I've been looking at the code some more.
The first new patch adds a load of comments.
Unfortunately they are rather wrong (or in the wrong place) by the time
I finished. So I need to go around again at least once.
The main extra changes:
- Set node->prev to zero instead of node->locked = 1.
  This makes the loop after the smp_cond_load_relaxed() better.
  And the write to next->prev can move into osq_wait_next().
- Just call osq_wait_next() from osq_unlock() - it is the same code.
  Removes the unconditional cmpxchg on lock->tail (which needs to be
  _release in both places).
- Change node->next to be the cpu number - it is only used as a pointer
  once (I think Linus suggested that once).
- Stop 'node' being cache-line aligned - it only contains two cpu numbers.
  Just 8 byte align so it is all in one cache line.
  The data for the 'wrong' cpu is hardly ever accessed.

> 
> BTW, how much performance gain have you measured with this change? Can 
> we just leave it there to be safe.

You think I've been brave enough to run my changes :-)
Actually I've written a little test harness that lets me compile and run
the actual kernel source in usespace and 'prod' it with requests.
That let me add delays at particular points to check the unusual paths
(but not the effects of acquire/release).

I will run the next changes, hopefully there won't be anything nasty in
the rc kernel to catch me out.
But I've no real idea of how to exercise the code.

	David

> 
> > -
> >   	/*
> >   	 * We need both ACQUIRE (pairs with corresponding RELEASE in
> >   	 * unlock() uncontended, or fastpath) and RELEASE (to publish
> > @@ -109,6 +106,7 @@ bool osq_lock(struct optimistic_spin_queue *lock)
> >   	if (prev_cpu == OSQ_UNLOCKED_VAL)
> >   		return true;
> >   
> > +	node = this_cpu_ptr(&osq_node);
> >   	WRITE_ONCE(node->prev_cpu, prev_cpu);
> >   	prev = decode_cpu(prev_cpu);
> >   	node->locked = 0;  
> 
> I am fine with moving the initialization here.

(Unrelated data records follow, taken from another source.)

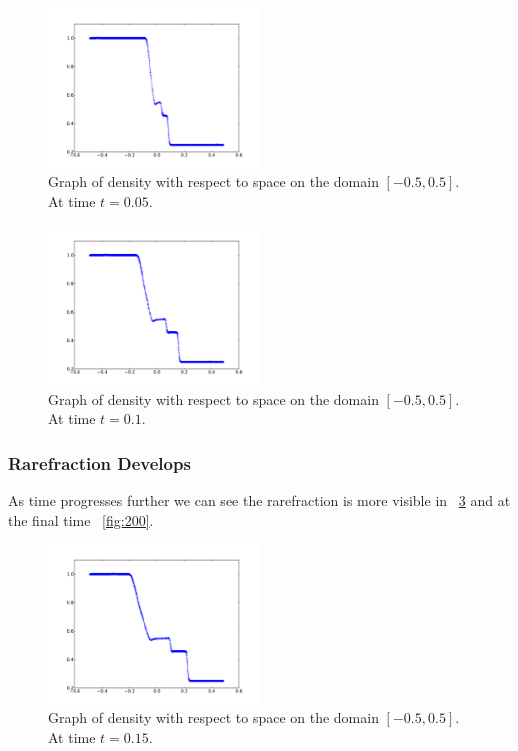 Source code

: \documentclass[11pt,letterpaper]{article}
\begin{document}
\begin{figure}[bth]
\centering
\includegraphics[width=0.5\textwidth]{5.pdf}
\caption{Graph of density with respect to space on the domain 
$[-0.5,0.5]$. At time $t = 0.05$.}
\label{fig:5}
\end{figure}


\begin{figure}[bth]
\centering
\includegraphics[width=0.5\textwidth]{10.pdf}
\caption{Graph of density with respect to space on the domain 
$[-0.5,0.5]$. At time $t = 0.1$.}
\label{fig:10}
\end{figure}

\subsubsection{Rarefraction Develops}

As time progresses further we can see the rarefraction is more visible in
 ~\ref{fig:15} and at the final time  ~\ref{fig:200}. 

\begin{figure}[bth]
\centering
\includegraphics[width=0.5\textwidth]{150.pdf}
\caption{Graph of density with respect to space on the domain 
$[-0.5,0.5]$. At time $t = 0.15$.}
\label{fig:15}
\end{figure}
\end{document}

The other patches also 
> look good to me.
> 
> Cheers,
> Longman
>

Re: [PATCH v3 next 5/5] Avoid writing to node->next in the osq_lock() fast path

Posted by Waiman Long 3 weeks, 5 days ago

On 3/11/26 3:27 PM, Waiman Long wrote:
> On 3/6/26 5:51 PM, david.laight.linux@gmail.com wrote:
>> From: David Laight <david.laight.linux@gmail.com>
>>
>> When osq_lock() returns false or osq_unlock() returns static
>> analysis shows that node->next should always be NULL.
>> This means that it isn't necessary to explicitly set it to NULL
>> prior to atomic_xchg(&lock->tail, curr) on entry to osq_lock().
>>
>> Defer determining the address of the CPU's 'node' until after the
>> atomic_exchange() so that it isn't done in the uncontented path.
>>
>> Signed-off-by: David Laight <david.laight.linux@gmail.com>
>> ---
>>   kernel/locking/osq_lock.c | 6 ++----
>>   1 file changed, 2 insertions(+), 4 deletions(-)
>>
>> diff --git a/kernel/locking/osq_lock.c b/kernel/locking/osq_lock.c
>> index 0619691e2756..3f0cfdf1cd0f 100644
>> --- a/kernel/locking/osq_lock.c
>> +++ b/kernel/locking/osq_lock.c
>> @@ -92,13 +92,10 @@ osq_wait_next(struct optimistic_spin_queue *lock,
>>     bool osq_lock(struct optimistic_spin_queue *lock)
>>   {
>> -    struct optimistic_spin_node *node = this_cpu_ptr(&osq_node);
>> -    struct optimistic_spin_node *prev, *next;
>> +    struct optimistic_spin_node *node, *prev, *next;
>>       unsigned int curr = encode_cpu(smp_processor_id());
>>       unsigned int prev_cpu;
>>   -    node->next = NULL;
>
> Although it does look like node->next should always be NULL when 
> entering osq_lock(), any future change may invalidate this assumption. 
> I know you want to not touch the osq_node cacheline on fast path, but 
> we will need a big comment here to explicitly spell out this 
> assumption to make sure that we won't break it in the future.
>
> BTW, how much performance gain have you measured with this change? Can 
> we just leave it there to be safe.
>
Or you could have something like

         if (IS_ENABLED(CONFIG_PROVE_LOCKING))
                 WARN_ON_ONCE(node->next != NULL);

Cheers,
Longman

Re: [PATCH v3 next 5/5] Avoid writing to node->next in the osq_lock() fast path

Posted by Linus Torvalds 1 month ago

On Fri, 6 Mar 2026 at 14:52, <david.laight.linux@gmail.com> wrote:
>
> From: David Laight <david.laight.linux@gmail.com>
>
> When osq_lock() returns false or osq_unlock() returns static
> analysis shows that node->next should always be NULL.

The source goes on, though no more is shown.